> **Your assignment**
Can you quote, word for word, every line from the first line of the records below through the line containing "1. 将Ledger数据刷入存储；", and nothing else?

+++ Given information +++

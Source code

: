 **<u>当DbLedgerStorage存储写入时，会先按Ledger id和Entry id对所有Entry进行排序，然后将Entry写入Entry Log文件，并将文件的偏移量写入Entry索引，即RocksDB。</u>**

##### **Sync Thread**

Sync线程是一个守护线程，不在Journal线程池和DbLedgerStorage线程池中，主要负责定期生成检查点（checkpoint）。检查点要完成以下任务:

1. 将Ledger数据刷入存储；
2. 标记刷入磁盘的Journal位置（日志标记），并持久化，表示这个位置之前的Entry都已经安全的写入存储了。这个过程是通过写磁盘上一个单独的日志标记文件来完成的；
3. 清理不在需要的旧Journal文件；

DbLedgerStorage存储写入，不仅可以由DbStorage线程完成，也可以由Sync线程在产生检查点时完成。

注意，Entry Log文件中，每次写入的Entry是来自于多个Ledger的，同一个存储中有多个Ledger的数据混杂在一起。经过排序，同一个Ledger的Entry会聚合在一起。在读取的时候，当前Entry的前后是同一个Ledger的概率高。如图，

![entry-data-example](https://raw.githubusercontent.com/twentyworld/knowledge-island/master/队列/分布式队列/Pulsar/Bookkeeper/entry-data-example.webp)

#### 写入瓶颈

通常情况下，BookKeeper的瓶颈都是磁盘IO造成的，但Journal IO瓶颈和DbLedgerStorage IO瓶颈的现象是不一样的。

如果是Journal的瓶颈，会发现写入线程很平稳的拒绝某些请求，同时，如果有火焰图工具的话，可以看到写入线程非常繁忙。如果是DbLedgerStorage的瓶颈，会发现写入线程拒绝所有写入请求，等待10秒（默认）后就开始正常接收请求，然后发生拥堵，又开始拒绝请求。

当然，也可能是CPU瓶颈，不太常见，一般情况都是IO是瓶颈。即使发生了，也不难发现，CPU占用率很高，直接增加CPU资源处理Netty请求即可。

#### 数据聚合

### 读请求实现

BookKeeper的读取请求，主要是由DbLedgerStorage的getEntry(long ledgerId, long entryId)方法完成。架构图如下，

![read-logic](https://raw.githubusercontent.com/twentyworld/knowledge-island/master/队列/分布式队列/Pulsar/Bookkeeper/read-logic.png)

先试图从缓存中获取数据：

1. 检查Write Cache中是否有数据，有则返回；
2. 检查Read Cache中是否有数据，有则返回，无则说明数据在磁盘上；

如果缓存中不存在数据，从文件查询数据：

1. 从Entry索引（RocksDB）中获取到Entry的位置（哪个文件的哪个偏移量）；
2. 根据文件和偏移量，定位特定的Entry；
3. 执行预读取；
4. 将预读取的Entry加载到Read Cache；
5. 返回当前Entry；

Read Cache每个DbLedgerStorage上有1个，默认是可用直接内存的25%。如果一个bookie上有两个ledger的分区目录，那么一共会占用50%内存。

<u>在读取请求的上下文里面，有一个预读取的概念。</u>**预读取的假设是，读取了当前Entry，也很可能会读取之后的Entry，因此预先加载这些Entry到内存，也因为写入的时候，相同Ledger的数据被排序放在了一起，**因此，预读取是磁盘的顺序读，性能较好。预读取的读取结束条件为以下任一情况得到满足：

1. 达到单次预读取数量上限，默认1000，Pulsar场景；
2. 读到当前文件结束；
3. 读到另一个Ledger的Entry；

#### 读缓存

+++

> **Your response**
Source code

: **<u>当DbLedgerStorage存储写入时，会先按Ledger id和Entry id对所有Entry进行排序，然后将Entry写入Entry Log文件，并将文件的偏移量写入Entry索引，即RocksDB。</u>**

##### **Sync Thread**

Sync线程是一个守护线程，不在Journal线程池和DbLedgerStorage线程池中，主要负责定期生成检查点（checkpoint）。检查点要完成以下任务:

1. 将Ledger数据刷入存储；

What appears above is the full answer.